▶ Records shown:
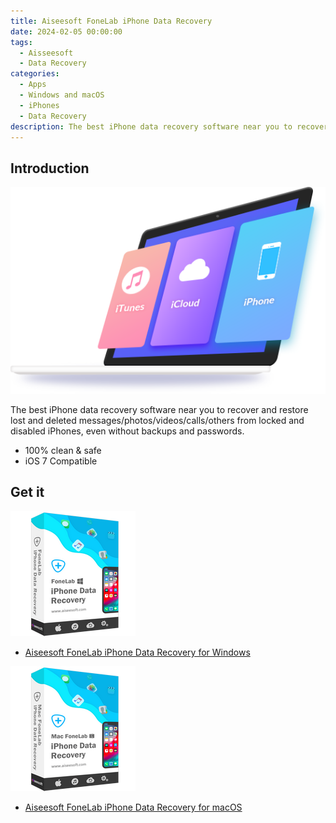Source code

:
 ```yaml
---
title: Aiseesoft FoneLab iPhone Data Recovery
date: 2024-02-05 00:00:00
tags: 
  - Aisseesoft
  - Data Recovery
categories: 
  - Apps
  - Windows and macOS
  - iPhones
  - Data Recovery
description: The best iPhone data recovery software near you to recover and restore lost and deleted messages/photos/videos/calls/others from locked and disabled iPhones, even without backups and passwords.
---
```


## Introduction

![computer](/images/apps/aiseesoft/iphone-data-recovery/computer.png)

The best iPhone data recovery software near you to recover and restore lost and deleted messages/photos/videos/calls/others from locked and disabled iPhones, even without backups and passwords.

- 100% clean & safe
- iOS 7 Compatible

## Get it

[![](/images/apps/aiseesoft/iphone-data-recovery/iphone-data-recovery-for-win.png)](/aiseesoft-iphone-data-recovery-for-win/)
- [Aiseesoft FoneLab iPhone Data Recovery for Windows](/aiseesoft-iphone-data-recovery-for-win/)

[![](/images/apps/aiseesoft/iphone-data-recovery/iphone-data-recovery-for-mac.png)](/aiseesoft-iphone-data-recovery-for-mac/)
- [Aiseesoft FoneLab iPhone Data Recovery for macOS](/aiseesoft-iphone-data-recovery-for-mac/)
...
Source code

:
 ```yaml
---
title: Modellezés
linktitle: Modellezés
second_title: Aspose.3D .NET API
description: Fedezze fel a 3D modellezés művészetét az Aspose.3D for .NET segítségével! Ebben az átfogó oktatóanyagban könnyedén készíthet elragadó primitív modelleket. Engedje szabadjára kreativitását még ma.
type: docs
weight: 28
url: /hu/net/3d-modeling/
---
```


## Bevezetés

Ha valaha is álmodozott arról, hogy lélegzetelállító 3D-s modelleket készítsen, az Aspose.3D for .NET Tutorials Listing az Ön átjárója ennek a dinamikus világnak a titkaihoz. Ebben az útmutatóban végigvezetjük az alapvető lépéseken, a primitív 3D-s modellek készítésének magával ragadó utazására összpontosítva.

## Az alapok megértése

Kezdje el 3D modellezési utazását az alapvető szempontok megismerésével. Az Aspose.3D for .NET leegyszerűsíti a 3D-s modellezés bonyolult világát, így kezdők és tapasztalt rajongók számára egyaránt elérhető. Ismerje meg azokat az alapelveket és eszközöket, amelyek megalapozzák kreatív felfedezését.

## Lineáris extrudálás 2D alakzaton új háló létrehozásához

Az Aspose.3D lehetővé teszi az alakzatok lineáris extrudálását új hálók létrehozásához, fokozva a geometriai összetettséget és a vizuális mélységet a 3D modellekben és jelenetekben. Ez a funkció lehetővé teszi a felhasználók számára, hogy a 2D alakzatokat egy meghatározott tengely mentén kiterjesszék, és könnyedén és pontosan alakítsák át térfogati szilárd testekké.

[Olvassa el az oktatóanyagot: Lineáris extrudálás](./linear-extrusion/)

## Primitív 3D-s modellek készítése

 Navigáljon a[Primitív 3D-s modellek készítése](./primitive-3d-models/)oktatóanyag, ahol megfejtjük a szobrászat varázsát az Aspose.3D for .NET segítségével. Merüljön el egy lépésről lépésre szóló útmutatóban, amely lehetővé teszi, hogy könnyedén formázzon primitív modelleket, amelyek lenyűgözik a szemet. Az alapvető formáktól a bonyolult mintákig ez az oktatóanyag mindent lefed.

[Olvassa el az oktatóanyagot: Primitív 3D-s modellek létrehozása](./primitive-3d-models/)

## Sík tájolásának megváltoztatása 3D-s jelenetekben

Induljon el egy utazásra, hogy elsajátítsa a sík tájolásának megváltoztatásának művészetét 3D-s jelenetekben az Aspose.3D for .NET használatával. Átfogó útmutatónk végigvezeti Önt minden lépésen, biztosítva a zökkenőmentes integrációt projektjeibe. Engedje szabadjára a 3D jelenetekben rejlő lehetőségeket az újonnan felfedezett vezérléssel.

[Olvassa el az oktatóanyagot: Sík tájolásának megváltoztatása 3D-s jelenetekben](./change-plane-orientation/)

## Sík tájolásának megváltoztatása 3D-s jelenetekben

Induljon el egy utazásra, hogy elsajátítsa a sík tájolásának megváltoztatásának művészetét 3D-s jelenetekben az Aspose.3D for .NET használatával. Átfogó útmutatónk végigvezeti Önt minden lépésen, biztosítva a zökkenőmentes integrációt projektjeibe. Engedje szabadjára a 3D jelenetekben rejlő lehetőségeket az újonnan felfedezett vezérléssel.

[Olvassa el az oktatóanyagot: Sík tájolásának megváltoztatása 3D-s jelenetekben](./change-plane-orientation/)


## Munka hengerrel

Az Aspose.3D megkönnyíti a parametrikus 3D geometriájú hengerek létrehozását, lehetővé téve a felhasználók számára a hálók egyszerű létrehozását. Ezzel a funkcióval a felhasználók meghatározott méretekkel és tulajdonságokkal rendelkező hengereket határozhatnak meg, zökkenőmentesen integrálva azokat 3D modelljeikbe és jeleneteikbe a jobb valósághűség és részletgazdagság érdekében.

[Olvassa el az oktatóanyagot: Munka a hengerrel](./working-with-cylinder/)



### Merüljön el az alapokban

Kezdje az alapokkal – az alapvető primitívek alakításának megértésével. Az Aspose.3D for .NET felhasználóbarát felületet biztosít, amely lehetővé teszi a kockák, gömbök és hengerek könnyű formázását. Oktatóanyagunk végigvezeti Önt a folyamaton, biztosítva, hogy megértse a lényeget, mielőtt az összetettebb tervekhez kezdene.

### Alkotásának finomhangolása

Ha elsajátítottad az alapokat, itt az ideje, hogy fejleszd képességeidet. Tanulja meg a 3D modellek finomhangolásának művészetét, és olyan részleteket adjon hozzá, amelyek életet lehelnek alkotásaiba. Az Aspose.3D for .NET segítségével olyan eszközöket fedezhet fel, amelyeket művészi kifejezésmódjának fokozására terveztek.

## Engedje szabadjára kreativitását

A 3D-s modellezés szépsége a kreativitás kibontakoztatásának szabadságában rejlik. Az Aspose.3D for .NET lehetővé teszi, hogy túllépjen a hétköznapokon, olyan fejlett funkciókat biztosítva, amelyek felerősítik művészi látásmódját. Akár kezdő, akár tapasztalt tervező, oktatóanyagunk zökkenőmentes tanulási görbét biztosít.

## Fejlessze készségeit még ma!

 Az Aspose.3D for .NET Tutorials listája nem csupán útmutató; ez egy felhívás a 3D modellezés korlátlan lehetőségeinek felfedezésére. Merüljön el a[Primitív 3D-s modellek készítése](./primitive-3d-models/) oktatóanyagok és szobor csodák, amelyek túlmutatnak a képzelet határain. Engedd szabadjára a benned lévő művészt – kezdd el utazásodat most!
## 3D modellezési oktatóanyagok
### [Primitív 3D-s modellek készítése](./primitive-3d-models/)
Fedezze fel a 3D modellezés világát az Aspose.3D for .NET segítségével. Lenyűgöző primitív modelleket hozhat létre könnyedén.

▶ Activity:
Across the whole listing above, find every line with the string "backups" and copy it.

▶ Output for this task:
description: The best iPhone data recovery software near you to recover and restore lost and deleted messages/photos/videos/calls/others from locked and disabled iPhones, even without backups and passwords.
The best iPhone data recovery software near you to recover and restore lost and deleted messages/photos/videos/calls/others from locked and disabled iPhones, even without backups and passwords.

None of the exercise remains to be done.